The Irish delegation at the summit, which is currently being led by the Minister for the Environment, Mr Cullen, includes two representatives of the IFA. They are pressing for Ireland to stand firm, along with France, in defending the Common Agricultural Policy.

The French were out-voted at Doha, however, leading one observer to comment at the time that there was "a strong smell of burned croissants". But other EU member-states with less powerful farming lobbies are pressing for further concessions to break the deadlock in Johannesburg.

The latest talks come in the wake of a serious row here after the US sought to portray the EU in a dim light by accusing its delegates of "walking out" of two contact groups on Thursday night. An EU move to leave 14 crunch issues to be resolved by ministers was also viewed poorly.

These issues - all still in square brackets in the draft text of the Johannesburg "Plan of Action - include human rights, sanitation, energy, trade and finance, climate change and globalisation, as well as some of the "Rio Principles" agreed at the first earth summit a decade ago.

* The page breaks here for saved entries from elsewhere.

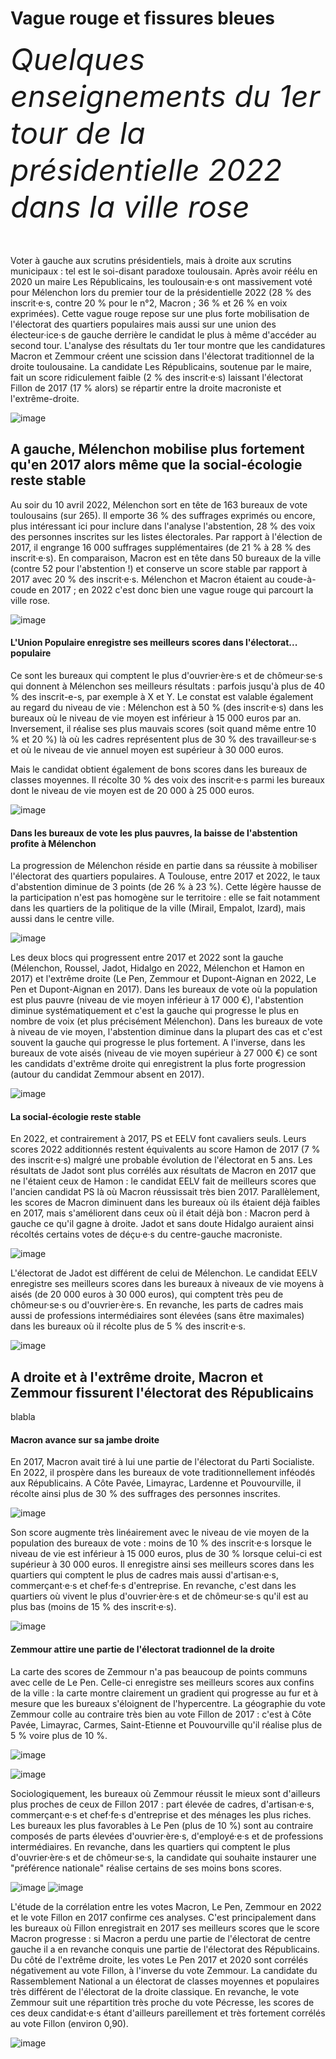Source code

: # **Vague rouge et fissures bleues**
<font size=19>*Quelques enseignements du 1er tour de la présidentielle 2022 dans la ville rose*</font>
<br>
<br>
<br>


Voter à gauche aux scrutins présidentiels, mais à droite aux scrutins municipaux : tel est le soi-disant paradoxe toulousain. Après avoir réélu en 2020 un maire Les Républicains, les toulousain·e·s ont massivement voté pour Mélenchon lors du premier tour de la présidentielle 2022 (28 % des inscrit·e·s, contre 20 % pour le n°2, Macron ; 36 % et 26 % en voix exprimées). Cette vague rouge repose sur une plus forte mobilisation de l'électorat des quartiers populaires mais aussi sur une union des électeur·ice·s de gauche derrière le candidat le plus à même d'accéder au second tour. L'analyse des résultats du 1er tour montre que les candidatures Macron et Zemmour créent une scission dans l'électorat traditionnel de la droite toulousaine. La candidate Les Républicains, soutenue par le maire, fait un score ridiculement faible (2 % des inscrit·e·s) laissant l'électorat Fillon de 2017 (17 % alors) se répartir entre la droite macroniste et l'extrême-droite.

![image](https://user-images.githubusercontent.com/30465109/163381760-8c8569cd-6b0b-4812-8b6b-126273da112d.png)


## A gauche, Mélenchon mobilise plus fortement qu'en 2017 alors même que la social-écologie reste stable

Au soir du 10 avril 2022, Mélenchon sort en tête de 163 bureaux de vote toulousains (sur 265). Il emporte 36 % des suffrages exprimés ou encore, plus intéressant ici pour inclure dans l'analyse l'abstention, 28 % des voix des personnes inscrites sur les listes électorales. Par rapport à l'élection de 2017, il engrange 16 000 suffrages supplémentaires (de 21 % à 28 % des inscrit·e·s). En comparaison, Macron est en tête dans 50 bureaux de la ville (contre 52 pour l'abstention !) et conserve un score stable par rapport à 2017 avec 20 % des inscrit·e·s. Mélenchon et Macron étaient au coude-à-coude en 2017 ; en 2022 c'est donc bien une vague rouge qui parcourt la ville rose.

![image](https://user-images.githubusercontent.com/30465109/163043945-1ce95f3d-db9c-4747-9c14-f46dc0db2f51.png)

#### L'Union Populaire enregistre ses meilleurs scores dans l'électorat... populaire

Ce sont les bureaux qui comptent le plus d'ouvrier·ère·s et de chômeur·se·s qui donnent à Mélenchon ses meilleurs résultats : parfois jusqu'à plus de 40 % des inscrit-e-s, par exemple à X et Y. Le constat est valable également au regard du niveau de vie : Mélenchon est à 50 % (des inscrit·e·s) dans les bureaux où le niveau de vie moyen est inférieur à 15 000 euros par an. Inversement, il réalise ses plus mauvais scores (soit quand même entre 10 % et 20 %) là où les cadres représentent plus de 30 % des travailleur·se·s et où le niveau de vie annuel moyen est supérieur à 30 000 euros.

Mais le candidat obtient également de bons scores dans les bureaux de classes moyennes. Il récolte 30 % des voix des inscrit·e·s parmi les bureaux dont le niveau de vie moyen est de 20 000 à 25 000 euros.

![image](https://user-images.githubusercontent.com/30465109/163063777-5c86237f-ee88-467a-9531-e3bf24867ec6.png)

#### Dans les bureaux de vote les plus pauvres, la baisse de l'abstention profite à Mélenchon

La progression de Mélenchon réside en partie dans sa réussite à mobiliser l'électorat des quartiers populaires. A Toulouse, entre 2017 et 2022, le taux d'abstention diminue de 3 points (de 26 % à 23 %). Cette légère hausse de la participation n'est pas homogène sur le territoire : elle se fait notamment dans les quartiers de la politique de la ville (Mirail, Empalot, Izard), mais aussi dans le centre ville.

![image](https://user-images.githubusercontent.com/30465109/163469714-3406028c-bffe-4d6e-9c46-b4fbc2c54a7b.png)

Les deux blocs qui progressent entre 2017 et 2022 sont la gauche (Mélenchon, Roussel, Jadot, Hidalgo en 2022, Mélenchon et Hamon en 2017) et l'extrême droite (Le Pen, Zemmour et Dupont-Aignan en 2022, Le Pen et Dupont-Aignan en 2017). Dans les bureaux de vote où la population est plus pauvre (niveau de vie moyen inférieur à 17 000 €), l'abstention diminue systématiquement et c'est la gauche qui progresse le plus en nombre de voix (et plus précisément Mélenchon). Dans les bureaux de vote à niveau de vie moyen, l'abstention diminue dans la plupart des cas et c'est souvent la gauche qui progresse le plus fortement. A l'inverse, dans les bureaux de vote aisés (niveau de vie moyen supérieur à 27 000 €) ce sont les candidats d'extrême droite qui enregistrent la plus forte progression (autour du candidat Zemmour absent en 2017).

![image](https://user-images.githubusercontent.com/30465109/163383788-e5b8701f-a10d-4beb-977d-c0b7ea1fa3f1.png)

#### La social-écologie reste stable

En 2022, et contrairement à 2017, PS et EELV font cavaliers seuls. Leurs scores 2022 additionnés restent équivalents au score Hamon de 2017 (7 % des inscrit·e·s) malgré une probable évolution de l'électorat en 5 ans. Les résultats de Jadot sont plus corrélés aux résultats de Macron en 2017 que ne l'étaient ceux de Hamon : le candidat EELV fait de meilleurs scores que l'ancien candidat PS là où Macron réussissait très bien 2017. Parallèlement, les scores de Macron diminuent dans les bureaux où ils étaient déjà faibles en 2017, mais s'améliorent dans ceux où il était déjà bon : Macron perd à gauche ce qu'il gagne à droite. Jadot et sans doute Hidalgo auraient ainsi récoltés certains votes de déçu·e·s du centre-gauche macroniste.

![image](https://user-images.githubusercontent.com/30465109/163464536-f3c23c83-fb26-4a8d-92f2-65cc00d3deb6.png)

L'électorat de Jadot est différent de celui de Mélenchon. Le candidat EELV enregistre ses meilleurs scores dans les bureaux à niveaux de vie moyens à aisés (de 20 000 euros à 30 000 euros), qui comptent très peu de chômeur·se·s ou d'ouvrier·ère·s. En revanche, les parts de cadres mais aussi de professions intermédiaires sont élevées (sans être maximales) dans les bureaux où il récolte plus de 5 % des inscrit·e·s.

![image](https://user-images.githubusercontent.com/30465109/163382372-9564519d-117c-48c6-bb36-19922a535f9e.png)


## A droite et à l'extrême droite, Macron et Zemmour fissurent l'électorat des Républicains 

blabla

#### Macron avance sur sa jambe droite

En 2017, Macron avait tiré à lui une partie de l'électorat du Parti Socialiste. En 2022, il prospère dans les bureaux de vote traditionnellement inféodés aux Républicains. A Côte Pavée, Limayrac, Lardenne et Pouvourville, il récolte ainsi plus de 30 % des suffrages des personnes inscrites. 

![image](https://user-images.githubusercontent.com/30465109/163381502-d1bb0025-cd95-446c-929b-9dc4c0e9a6ba.png)

Son score augmente très linéairement avec le niveau de vie moyen de la population des bureaux de vote : moins de 10 % des inscrit·e·s lorsque le niveau de vie est inférieur à 15 000 euros, plus de 30 % lorsque celui-ci est supérieur à 30 000 euros. Il enregistre ainsi ses meilleurs scores dans les quartiers qui comptent le plus de cadres mais aussi d'artisan·e·s, commerçant·e·s et chef·fe·s d'entreprise. En revanche, c'est dans les quartiers où vivent le plus d'ouvrier·ère·s et de chômeur·se·s qu'il est au plus bas (moins de 15 % des inscrit·e·s).

![image](https://user-images.githubusercontent.com/30465109/163381442-a62b478f-ff72-484f-aa3b-2c24466320f6.png)

#### Zemmour attire une partie de l'électorat tradionnel de la droite

La carte des scores de Zemmour n'a pas beaucoup de points communs avec celle de Le Pen. Celle-ci enregistre ses meilleurs scores aux confins de la ville : la carte montre clairement un gradient qui progresse au fur et à mesure que les bureaux s'éloignent de l'hypercentre. La géographie du vote Zemmour colle au contraire très bien au vote Fillon de 2017 : c'est à Côte Pavée, Limayrac, Carmes, Saint-Etienne et Pouvourville qu'il réalise plus de 5 % voire plus de 10 %.

![image](https://user-images.githubusercontent.com/30465109/163382136-c408924a-af71-4be4-93cd-3c3418cc99b4.png)

![image](https://user-images.githubusercontent.com/30465109/163382188-c2d4621e-c7ca-490e-8db2-d3db6776b127.png)

Sociologiquement, les bureaux où Zemmour réussit le mieux sont d'ailleurs plus proches de ceux de Fillon 2017 : part élevée de cadres, d'artisan·e·s, commerçant·e·s et chef·fe·s d'entreprise et des ménages les plus riches. Les bureaux les plus favorables à Le Pen (plus de 10 %) sont au contraire composés de parts élevées d'ouvrier·ère·s, d'employé·e·s et de professions intermédiaires. En revanche, dans les quartiers qui comptent le plus d'ouvrier·ère·s et de chômeur·se·s, la candidate qui souhaite instaurer une "préférence nationale" réalise certains de ses moins bons scores.

![image](https://user-images.githubusercontent.com/30465109/163476317-5b167127-96cf-450d-9919-a7bfa7a0cebd.png)
![image](https://user-images.githubusercontent.com/30465109/163476368-eb5ce1b5-bdb3-4ee1-896c-687c4da278bd.png)

L'étude de la corrélation entre les votes Macron, Le Pen, Zemmour en 2022 et le vote Fillon en 2017 confirme ces analyses. C'est principalement dans les bureaux où Fillon enregistrait en 2017 ses meilleurs scores que le score Macron progresse : si Macron a perdu une partie de l'électorat de centre gauche il a en revanche conquis une partie de l'électorat des Républicains. Du côté de l'extrême droite, les votes Le Pen 2017 et 2020 sont corrélés négativement au vote Fillon, à l'inverse du vote Zemmour. La candidate du Rassemblement National a un électorat de classes moyennes et populaires très différent de l'électorat de la droite classique. En revanche, le vote Zemmour suit une répartition très proche du vote Pécresse, les scores de ces deux candidat·e·s étant d'ailleurs pareillement et très fortement corrélés au vote Fillon (environ 0,90).


![image](https://user-images.githubusercontent.com/30465109/163458893-760e9248-d016-4b54-b52a-e30ac0c175c3.png)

Delegates are conscious that there is now a thin line between success and disaster at this summit. "It's like a poker game for really high stakes," said one source involved in the negotiations. "Everyone knows that there has to be movement, but nobody wants to be the first to show their hand."

On trade, according to Friends of the Earth, "the summit is rapidly turning into an annex of the Doha WTO talks. There are about 200 references to the WTO in the text. Language on globalisation, for example, has been lifted straight from the Doha text" - largely at the behest of the US and EU. The text even says that WTO rules would take precedence over multilateral agreements on the environment.

Yesterday 200 environmental groups at the summit insisted that delegates would have to ensure that environmental agreements "can never be overruled by trade rules".

Corporate accountability also remains a crunch issue, especially after Friends of the Earth's revelation that a planned oil pipeline from Azerbaijan to Turkey's Mediterranean coast would depend on what BP called "free public money" and an exemption of the project from Turkish environmental law.

On climate change, the US wants to ensure that there will be no reference to the Kyoto Protocol and is trying to draft words which appear to be concerned about the issue while removing all references to practical action. The EU is backing Norway in calling on all countries to ratify Kyoto.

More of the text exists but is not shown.